Furthermore, the case where this would become an issue is if there
are so vastly many transactions each day that recomputing balances
within the day, that's going to be the situation of an enterprise
with thousands of transactions _per day_ depending on GnuCash.
That's not where GnuCash is, and I don't see it being where GnuCash
is headed in the short term, or even longer term. After all,
we're not _formally_ seeing plans yet to support multiuser
access. And if you think you could get thousands of transactions
per day _without_ multiple users, it must be pretty good crack
being smoked by all... :-)
If there is so much data on a single day that it cannot be coped
with, _there's a big problem_.
The "setting up balances by date" approach provides, by the way, a quite
natural way of _dynamically_ rebalancing the system based on the amount
of data out there.
A nice rule of thumb could be to generate a checkpoint for every
month, then add a checkpoint for the present date each time the count
reaches 200 transactions, resetting to zero each time. Of course, both
of those may be parameterized and tuned; change the count to 500 if
need be, or to quarterly, or weekly, or ...
Consider two cases:
a) Someone who generates an average of ten transactions per month.
At the start of each month, a "balance checkpoint" gets generated,
and, since they never get 200 transactions in a month, they
never get up to 200 before hitting the next month.
Behaviour here will certainly be pretty OK.
120 transactions; 12 checkpoints; no performance issue
_regardless_ of how we'd implement balance management.

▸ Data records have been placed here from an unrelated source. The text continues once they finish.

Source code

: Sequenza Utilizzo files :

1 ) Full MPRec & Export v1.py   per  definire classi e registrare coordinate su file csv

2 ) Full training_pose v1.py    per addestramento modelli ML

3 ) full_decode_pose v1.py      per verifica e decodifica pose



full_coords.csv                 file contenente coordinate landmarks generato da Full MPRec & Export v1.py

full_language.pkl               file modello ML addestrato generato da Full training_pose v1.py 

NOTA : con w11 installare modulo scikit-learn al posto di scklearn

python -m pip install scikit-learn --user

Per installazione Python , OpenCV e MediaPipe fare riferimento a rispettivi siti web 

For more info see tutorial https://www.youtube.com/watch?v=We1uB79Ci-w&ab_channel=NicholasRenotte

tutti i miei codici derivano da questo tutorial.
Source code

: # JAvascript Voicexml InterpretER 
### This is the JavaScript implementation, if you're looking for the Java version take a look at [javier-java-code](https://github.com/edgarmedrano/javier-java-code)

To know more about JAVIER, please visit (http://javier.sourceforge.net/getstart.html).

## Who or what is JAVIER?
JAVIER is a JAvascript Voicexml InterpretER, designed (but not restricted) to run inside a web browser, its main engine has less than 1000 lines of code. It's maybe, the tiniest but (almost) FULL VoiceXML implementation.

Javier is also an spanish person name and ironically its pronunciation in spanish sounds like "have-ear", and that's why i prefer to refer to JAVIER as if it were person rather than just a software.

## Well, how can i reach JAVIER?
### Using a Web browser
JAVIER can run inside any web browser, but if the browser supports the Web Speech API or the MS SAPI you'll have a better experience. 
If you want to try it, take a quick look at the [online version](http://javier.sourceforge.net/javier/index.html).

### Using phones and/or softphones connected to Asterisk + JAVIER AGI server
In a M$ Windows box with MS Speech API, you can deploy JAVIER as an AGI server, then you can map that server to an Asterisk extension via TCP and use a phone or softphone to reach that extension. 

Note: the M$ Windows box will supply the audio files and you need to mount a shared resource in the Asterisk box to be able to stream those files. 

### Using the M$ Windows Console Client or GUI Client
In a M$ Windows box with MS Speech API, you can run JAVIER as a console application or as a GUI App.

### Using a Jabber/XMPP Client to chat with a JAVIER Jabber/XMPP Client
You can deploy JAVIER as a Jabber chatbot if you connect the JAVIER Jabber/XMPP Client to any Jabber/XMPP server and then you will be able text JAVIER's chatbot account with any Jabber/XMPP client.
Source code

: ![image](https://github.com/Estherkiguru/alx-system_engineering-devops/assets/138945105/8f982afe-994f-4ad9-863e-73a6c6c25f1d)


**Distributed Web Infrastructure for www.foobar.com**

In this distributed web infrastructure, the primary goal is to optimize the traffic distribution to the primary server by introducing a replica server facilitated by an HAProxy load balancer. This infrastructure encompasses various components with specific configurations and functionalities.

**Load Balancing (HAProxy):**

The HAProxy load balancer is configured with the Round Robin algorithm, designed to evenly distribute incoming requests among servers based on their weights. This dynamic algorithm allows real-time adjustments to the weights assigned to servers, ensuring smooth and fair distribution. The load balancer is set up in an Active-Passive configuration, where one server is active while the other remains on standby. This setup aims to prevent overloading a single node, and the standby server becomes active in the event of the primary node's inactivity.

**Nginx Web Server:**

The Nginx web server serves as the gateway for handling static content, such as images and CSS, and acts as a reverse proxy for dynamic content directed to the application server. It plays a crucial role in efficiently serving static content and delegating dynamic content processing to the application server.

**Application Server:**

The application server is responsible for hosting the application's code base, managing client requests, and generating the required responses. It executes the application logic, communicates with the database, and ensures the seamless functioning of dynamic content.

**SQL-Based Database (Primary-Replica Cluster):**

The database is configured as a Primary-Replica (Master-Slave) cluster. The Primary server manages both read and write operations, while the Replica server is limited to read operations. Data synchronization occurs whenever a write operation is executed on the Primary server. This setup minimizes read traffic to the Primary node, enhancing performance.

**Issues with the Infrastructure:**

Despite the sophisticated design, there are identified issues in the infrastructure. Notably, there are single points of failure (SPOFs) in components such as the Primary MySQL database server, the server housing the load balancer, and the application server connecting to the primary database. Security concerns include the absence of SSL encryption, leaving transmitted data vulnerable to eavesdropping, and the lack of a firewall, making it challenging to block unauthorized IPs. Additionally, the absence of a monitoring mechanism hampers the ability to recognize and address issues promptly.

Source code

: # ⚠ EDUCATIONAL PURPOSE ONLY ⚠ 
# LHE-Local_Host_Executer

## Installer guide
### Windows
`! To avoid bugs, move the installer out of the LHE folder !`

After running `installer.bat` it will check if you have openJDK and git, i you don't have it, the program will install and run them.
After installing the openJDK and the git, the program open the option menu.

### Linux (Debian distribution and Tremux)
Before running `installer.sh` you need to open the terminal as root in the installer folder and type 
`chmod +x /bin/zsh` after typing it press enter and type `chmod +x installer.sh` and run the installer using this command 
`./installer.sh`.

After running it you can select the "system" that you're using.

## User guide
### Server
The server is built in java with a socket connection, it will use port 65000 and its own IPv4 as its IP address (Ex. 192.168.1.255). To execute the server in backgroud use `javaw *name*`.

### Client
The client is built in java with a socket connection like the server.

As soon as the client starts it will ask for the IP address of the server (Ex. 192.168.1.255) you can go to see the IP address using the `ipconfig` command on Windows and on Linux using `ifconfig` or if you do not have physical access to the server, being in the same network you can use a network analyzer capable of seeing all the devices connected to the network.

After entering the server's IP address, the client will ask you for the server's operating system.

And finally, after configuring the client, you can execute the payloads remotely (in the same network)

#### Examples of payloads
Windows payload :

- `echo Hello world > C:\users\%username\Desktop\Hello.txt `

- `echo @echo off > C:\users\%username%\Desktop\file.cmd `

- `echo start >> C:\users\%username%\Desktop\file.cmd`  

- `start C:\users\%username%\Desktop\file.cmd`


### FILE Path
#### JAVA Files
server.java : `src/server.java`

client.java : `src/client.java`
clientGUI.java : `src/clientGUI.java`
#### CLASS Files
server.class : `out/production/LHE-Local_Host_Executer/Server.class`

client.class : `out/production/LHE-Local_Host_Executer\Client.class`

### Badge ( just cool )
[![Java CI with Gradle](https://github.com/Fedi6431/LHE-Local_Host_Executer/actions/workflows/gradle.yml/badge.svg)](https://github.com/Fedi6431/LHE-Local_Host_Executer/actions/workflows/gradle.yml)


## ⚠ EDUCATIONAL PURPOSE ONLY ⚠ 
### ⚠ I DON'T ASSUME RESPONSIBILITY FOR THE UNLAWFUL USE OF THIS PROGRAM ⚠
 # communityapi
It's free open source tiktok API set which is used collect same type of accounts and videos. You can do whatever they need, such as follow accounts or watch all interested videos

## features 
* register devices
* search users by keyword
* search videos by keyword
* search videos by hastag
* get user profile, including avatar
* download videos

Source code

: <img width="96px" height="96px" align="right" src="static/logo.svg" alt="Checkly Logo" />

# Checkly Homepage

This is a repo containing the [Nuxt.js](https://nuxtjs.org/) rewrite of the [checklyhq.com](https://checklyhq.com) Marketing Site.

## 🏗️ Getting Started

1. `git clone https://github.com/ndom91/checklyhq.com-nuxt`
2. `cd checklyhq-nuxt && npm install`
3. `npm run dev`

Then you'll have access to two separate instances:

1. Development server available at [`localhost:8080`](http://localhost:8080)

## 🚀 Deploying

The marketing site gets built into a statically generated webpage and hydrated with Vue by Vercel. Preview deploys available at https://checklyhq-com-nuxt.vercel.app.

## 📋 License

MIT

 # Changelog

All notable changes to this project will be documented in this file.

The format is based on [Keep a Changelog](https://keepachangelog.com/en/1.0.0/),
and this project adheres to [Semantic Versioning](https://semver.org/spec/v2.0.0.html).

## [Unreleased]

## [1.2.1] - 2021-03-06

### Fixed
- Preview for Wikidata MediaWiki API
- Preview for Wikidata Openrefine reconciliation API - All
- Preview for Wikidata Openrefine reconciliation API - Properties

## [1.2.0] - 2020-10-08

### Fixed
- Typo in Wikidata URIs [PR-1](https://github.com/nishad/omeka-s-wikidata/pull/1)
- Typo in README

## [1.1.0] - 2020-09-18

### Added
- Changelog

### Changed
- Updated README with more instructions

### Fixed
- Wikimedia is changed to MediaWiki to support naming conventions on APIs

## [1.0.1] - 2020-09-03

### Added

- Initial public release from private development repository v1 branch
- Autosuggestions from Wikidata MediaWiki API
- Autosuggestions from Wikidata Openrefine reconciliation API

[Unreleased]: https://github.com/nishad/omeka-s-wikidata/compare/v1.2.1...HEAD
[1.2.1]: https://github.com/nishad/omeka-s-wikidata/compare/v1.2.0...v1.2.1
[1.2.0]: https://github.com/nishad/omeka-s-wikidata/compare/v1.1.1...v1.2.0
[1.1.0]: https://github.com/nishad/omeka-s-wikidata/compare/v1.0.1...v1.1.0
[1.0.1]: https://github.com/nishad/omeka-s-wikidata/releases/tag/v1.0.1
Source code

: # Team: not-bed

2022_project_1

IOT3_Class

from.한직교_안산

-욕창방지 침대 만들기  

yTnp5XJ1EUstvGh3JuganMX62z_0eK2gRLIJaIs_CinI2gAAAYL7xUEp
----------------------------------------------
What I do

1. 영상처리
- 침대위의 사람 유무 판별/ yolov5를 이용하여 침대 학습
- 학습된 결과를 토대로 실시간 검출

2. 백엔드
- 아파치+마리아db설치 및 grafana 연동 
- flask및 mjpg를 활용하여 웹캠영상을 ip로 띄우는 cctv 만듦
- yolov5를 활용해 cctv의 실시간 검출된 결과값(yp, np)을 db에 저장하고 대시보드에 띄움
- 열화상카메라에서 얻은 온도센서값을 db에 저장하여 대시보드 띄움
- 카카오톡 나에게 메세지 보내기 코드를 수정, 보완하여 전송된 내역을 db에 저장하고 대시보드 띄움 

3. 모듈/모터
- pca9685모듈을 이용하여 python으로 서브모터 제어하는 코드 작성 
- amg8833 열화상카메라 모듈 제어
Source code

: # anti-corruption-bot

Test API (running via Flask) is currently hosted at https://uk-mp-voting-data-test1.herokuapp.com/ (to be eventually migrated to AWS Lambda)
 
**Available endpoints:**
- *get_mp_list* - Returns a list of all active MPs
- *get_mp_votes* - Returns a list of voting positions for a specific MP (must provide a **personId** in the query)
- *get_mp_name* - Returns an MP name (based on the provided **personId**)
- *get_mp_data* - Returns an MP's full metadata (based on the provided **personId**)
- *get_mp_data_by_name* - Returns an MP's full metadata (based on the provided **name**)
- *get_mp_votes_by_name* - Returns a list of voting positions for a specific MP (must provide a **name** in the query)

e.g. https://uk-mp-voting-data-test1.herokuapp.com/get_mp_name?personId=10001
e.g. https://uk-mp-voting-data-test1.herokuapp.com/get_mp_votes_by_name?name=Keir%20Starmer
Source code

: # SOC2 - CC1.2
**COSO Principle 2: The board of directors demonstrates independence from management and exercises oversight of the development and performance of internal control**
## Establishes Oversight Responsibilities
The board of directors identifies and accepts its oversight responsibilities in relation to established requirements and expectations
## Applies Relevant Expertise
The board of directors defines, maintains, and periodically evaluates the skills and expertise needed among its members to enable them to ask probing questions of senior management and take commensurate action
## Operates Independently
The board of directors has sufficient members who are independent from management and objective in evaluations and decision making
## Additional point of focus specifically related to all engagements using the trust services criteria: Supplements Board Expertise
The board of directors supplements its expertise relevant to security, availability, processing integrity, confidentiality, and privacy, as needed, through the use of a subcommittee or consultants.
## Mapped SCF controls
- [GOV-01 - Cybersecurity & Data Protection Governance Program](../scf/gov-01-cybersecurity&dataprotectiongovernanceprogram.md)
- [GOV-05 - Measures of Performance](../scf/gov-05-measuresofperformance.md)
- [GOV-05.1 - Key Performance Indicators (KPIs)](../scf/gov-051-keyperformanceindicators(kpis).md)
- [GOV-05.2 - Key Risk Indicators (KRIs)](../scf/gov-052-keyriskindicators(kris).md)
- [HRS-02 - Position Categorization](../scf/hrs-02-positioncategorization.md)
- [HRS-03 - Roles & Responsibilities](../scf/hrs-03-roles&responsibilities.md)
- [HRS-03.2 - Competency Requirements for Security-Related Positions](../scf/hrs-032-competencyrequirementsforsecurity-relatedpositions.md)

b) Consider someone generating 1000 transactions per month.
Start of each month --> new checkpoint.
Then there are roughly four additional checkpoints generated.
Total for the year --> ~ 60 checkpoints across 12000 transactions.
c) Consider an enterprise with highly skewed activity.
10 transactions between January and September, then
3000/month in October-December.
--> First 9 months have 9 checkpoints.
--> Last 3 months each get split into 15 2-day chunks
Total for the year: 54 checkpoints, which supports
(90 + 3 x 3000) or 9090 transactions.
The point here is that by keeping the "balance checkpoints"
a bit dynamic, they can be used strategically to improve
performance whilst minimizing their quantity.
And as for the company for which 365 "checkpoints" in a year isn't
enough, I'm not sure there's any reasonable option to offer at
this time...
--
(concatenate 'string "cbbrowne" "@ntlug.org") <http://www.hex.net/~cbbrowne/>
Long computations which yield zero are probably all for naught.